Genomic and phenotypic inconsistencies in Pseudomonas aeruginosa resistome among intensive care patients

Abstract

Objective: Pseudomonas aeruginosa, a difficult-to-manage nosocomial pathogen, poses a serious threat to clinical outcomes in intensive care (ICU) patients due to its high antimicrobial resistance (AMR). To promote effective management, it is essential to investigate the genomic and phenotypic differences in AMR expression of the isolates.

Methods: A prospective observational study was conducted from July 2022 to April 2023 at Liepaja Regional Hospital in Latvia. The study included all adult patients who were admitted to the ICU and had a documented infection with P. aeruginosa, as confirmed by standard laboratory microbiological testing and short-read sequencing. Since ResFinder is the only sequencing-based database offering antibacterial susceptibility testing (AST) data for each antibiotic, we conducted a comparison of the resistance profile with the results of phenotypic testing, evaluating if ResFinder met the US Food and Drug Administration (FDA) requirements for approval as a new AMR diagnostic test. Next, to improve precision, AST data from ResFinder was compared with two other databases - AMRFinderPlus and RGI. Additionally, data was gathered from environmental samples to inform the implementation of appropriate infection control measures in real time.
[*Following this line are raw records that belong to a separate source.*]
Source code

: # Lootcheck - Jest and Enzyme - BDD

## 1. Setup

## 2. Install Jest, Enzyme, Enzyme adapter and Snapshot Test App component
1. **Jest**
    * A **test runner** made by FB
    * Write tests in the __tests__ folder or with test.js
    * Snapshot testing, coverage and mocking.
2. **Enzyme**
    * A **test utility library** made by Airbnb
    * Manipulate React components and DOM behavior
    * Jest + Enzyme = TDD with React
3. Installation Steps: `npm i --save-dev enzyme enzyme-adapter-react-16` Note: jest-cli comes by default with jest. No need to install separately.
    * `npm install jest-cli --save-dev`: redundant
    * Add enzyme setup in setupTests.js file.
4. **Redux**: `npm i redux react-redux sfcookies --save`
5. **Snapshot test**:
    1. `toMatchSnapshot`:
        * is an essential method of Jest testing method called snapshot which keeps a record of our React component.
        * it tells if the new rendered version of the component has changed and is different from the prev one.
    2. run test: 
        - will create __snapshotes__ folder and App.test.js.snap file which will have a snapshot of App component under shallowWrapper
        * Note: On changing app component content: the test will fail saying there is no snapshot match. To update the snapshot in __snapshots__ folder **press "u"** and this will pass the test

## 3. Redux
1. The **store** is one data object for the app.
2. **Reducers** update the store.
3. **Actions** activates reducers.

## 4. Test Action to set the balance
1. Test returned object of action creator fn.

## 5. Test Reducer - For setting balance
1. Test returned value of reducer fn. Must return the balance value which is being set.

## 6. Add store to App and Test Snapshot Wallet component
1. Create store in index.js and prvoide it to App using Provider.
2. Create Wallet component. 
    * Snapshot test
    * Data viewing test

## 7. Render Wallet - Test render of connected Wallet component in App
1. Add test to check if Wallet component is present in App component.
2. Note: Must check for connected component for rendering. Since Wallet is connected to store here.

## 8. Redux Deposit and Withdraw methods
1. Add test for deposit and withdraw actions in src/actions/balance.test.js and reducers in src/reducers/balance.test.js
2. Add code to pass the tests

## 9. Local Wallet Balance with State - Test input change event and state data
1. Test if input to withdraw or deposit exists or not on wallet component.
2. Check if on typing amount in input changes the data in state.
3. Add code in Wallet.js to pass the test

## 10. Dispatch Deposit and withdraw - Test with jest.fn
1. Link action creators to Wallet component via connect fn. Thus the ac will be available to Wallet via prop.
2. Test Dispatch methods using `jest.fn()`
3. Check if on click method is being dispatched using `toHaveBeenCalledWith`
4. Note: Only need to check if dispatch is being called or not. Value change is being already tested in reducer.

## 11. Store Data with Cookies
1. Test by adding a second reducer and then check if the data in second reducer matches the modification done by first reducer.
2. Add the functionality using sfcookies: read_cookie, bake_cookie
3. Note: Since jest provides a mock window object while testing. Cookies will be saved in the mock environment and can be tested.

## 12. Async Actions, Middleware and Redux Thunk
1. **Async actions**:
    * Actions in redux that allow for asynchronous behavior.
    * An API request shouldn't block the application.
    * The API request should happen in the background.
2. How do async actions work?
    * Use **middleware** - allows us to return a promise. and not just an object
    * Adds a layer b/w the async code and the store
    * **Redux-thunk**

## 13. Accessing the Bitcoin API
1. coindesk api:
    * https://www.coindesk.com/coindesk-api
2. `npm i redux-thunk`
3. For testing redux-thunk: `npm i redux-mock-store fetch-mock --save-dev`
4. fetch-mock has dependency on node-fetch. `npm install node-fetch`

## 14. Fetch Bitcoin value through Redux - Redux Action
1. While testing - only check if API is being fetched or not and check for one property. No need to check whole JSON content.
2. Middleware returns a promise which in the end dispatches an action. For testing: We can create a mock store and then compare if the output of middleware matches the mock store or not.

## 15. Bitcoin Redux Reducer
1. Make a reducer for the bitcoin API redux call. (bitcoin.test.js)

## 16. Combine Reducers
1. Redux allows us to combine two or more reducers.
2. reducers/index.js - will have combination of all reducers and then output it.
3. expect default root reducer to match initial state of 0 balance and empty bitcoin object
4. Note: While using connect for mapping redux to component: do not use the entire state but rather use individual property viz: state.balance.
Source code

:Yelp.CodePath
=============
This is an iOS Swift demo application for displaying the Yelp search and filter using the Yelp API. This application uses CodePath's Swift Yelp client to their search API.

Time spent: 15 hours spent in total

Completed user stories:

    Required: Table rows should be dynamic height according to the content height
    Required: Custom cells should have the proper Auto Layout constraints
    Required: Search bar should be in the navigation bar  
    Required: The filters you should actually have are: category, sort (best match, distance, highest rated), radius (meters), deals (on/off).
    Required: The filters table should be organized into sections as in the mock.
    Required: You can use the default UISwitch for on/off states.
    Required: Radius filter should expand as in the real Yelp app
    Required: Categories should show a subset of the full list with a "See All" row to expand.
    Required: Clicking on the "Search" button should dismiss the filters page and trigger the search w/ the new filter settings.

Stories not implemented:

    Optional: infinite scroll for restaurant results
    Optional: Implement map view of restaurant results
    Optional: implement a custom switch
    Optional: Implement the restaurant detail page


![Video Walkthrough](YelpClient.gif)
Results: Our cohort consisted of 33 samples from 29 ICU patients and 34 environmental samples. The presence of P. aeruginosa infection was found to be associated with unfavourable clinical outcomes. A third of the patient samples were identified as multi-drug resistant isolates. Apart from resistance against colistin, significant discrepancies were observed when phenotypic data were compared to genotypic data. For example, the aminoglycoside resistance prediction of ResFinder yielded a major errors value of 3.03% for amikacin, which was marginally above the FDA threshold. Among the three positive environmental samples, one sample exhibited multiple AMR genes similar to the patient samples in its cluster.
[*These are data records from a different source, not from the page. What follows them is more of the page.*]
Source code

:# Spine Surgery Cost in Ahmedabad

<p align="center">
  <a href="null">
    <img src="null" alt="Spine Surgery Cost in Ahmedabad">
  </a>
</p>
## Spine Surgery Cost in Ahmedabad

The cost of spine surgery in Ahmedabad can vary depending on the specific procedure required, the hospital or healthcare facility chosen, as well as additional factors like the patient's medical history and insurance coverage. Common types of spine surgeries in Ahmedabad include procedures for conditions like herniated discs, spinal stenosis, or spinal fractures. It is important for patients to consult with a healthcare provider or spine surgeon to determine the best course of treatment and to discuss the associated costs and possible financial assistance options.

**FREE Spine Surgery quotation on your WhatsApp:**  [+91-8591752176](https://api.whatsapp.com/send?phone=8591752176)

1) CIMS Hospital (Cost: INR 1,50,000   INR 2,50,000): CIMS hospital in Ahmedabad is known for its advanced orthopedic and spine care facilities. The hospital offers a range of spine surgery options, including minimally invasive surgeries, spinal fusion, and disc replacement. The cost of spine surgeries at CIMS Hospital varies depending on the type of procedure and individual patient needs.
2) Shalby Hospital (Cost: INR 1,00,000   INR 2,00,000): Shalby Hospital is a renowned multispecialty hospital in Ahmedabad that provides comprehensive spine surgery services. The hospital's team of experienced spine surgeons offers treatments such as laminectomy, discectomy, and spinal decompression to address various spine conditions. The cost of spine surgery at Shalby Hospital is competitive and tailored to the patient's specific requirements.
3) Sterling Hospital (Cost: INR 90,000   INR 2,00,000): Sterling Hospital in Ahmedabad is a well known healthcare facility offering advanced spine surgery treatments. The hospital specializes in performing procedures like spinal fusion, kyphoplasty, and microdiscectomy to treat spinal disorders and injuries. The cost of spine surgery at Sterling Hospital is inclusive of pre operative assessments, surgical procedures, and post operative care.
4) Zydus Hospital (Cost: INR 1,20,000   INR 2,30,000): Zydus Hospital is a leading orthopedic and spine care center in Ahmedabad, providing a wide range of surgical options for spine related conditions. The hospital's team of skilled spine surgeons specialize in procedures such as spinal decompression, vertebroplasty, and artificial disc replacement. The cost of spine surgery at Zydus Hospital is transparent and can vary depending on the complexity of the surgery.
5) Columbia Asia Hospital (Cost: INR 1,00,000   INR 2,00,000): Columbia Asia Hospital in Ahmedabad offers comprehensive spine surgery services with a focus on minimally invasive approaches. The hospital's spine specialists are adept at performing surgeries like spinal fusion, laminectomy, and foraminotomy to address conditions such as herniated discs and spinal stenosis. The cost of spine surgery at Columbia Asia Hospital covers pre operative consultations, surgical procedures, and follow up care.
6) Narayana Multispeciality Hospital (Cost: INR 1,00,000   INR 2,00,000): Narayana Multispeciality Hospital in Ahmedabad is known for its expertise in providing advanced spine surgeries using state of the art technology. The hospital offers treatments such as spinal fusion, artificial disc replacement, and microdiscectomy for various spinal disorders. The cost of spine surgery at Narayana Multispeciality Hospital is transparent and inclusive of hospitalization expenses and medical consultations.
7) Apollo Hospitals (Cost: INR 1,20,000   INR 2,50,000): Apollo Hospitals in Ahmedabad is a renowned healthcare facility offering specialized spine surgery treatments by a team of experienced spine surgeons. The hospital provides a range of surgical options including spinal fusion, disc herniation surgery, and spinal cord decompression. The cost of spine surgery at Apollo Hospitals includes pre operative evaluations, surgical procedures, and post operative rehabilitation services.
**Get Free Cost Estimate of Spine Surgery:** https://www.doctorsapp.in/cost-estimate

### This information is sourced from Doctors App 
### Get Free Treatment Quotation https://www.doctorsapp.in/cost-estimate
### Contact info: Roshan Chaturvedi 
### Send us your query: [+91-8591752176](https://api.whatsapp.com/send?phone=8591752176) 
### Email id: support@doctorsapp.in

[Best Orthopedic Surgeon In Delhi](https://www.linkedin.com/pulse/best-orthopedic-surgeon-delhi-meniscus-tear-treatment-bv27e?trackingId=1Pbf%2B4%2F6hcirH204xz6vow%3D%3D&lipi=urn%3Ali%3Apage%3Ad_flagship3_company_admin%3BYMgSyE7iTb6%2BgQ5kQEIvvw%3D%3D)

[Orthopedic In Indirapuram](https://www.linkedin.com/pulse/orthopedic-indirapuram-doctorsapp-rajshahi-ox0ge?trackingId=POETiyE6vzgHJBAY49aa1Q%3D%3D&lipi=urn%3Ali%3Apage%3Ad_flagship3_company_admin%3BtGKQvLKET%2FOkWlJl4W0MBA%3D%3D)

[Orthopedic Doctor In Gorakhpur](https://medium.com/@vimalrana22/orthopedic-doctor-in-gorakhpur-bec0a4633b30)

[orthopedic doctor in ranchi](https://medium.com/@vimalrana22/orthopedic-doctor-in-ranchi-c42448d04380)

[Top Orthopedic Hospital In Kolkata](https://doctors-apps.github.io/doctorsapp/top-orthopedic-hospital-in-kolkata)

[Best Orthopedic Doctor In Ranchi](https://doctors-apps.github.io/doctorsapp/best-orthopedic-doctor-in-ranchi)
Conclusion: Our findings underscore the importance of utilizing a combination of diagnostic methods for the identification of resistance mechanisms, clusters, and environmental reservoirs in ICUs.
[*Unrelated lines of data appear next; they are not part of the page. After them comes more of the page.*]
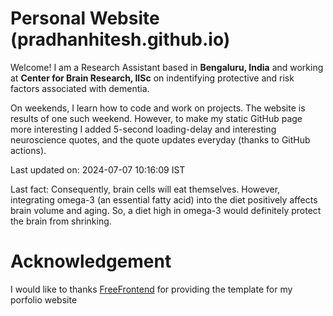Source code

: # Personal Website (pradhanhitesh.github.io)
Welcome! I am a Research Assistant based in <b>Bengaluru, India</b> and working at <b>Center for Brain Research, IISc</b> on indentifying protective and risk factors associated with dementia.

On weekends, I learn how to code and work on projects. The website is results of one such weekend. However, to make my static GitHub page more interesting I added 5-second loading-delay and interesting neuroscience quotes, and the quote updates everyday (thanks to GitHub actions).

Last updated on: 2024-07-07 10:16:09 IST

Last fact: Consequently, brain cells will eat themselves. However, integrating omega-3 (an essential fatty acid) into the diet positively affects brain volume and aging. So, a diet high in omega-3 would definitely protect the brain from shrinking.

# Acknowledgement
I would like to thanks <a href="https://freefrontend.com/">FreeFrontend</a> for providing the template for my porfolio website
Keywords: Pseudomonas aeruginosa; antimicrobial resistance; antimicrobial susceptibility testing; environmental reservoirs; intensive care unit; next-generation sequencing.

Figure 1

Phenotypical results from the antimicrobial susceptibility testing of the clinical isolates. Green box indicates susceptible isolate, yellow box indicates susceptibility with increased exposure isolate, and red box indicates resistant isolate. AMK, Amikacin; TOB, Tobramycin; CAZ, Ceftazidime; CIP, Ciprofloxacin; IPM, Imipenem; MEM, Meropenem; TZP, Piperacillin/Tazobactam; COL, Colistin. Antibiotic classes are as follows – 1 for aminoglycosides; 2 for cephalosporins; 3 for fluoroquinolones; 4 for carbapenems; 5 for penicillins and 6 for polymyxins. ECDC-MDR isolate (blue box) indicates Pseudomonas aeruginosa samples which are resistant to at least 1 antibiotic from a minimum of three or more antibiotic classes – thus known as multi-drug resistant.

Figure 2

The phylogenetic grape-tree showing the clusters and un-clustered isolates identified from our clinical and environmental samples. Sample ID are shown in the centre of the circles. The tree was prepared using the Grape-tree online render tool (https://achtman-lab.github.io/GrapeTree/MSTree_holder.html).

Figure 3

Heatmap demonstrating the presence of non-ubiquitous AMR genes in our 36 isolates (33 clinical and 3 environmental). Samples are grouped based on clusters within 15 allele distance.

Figure 4

Timeline of events for Cluster 14 samples (2 patient samples and 1 environmental sample).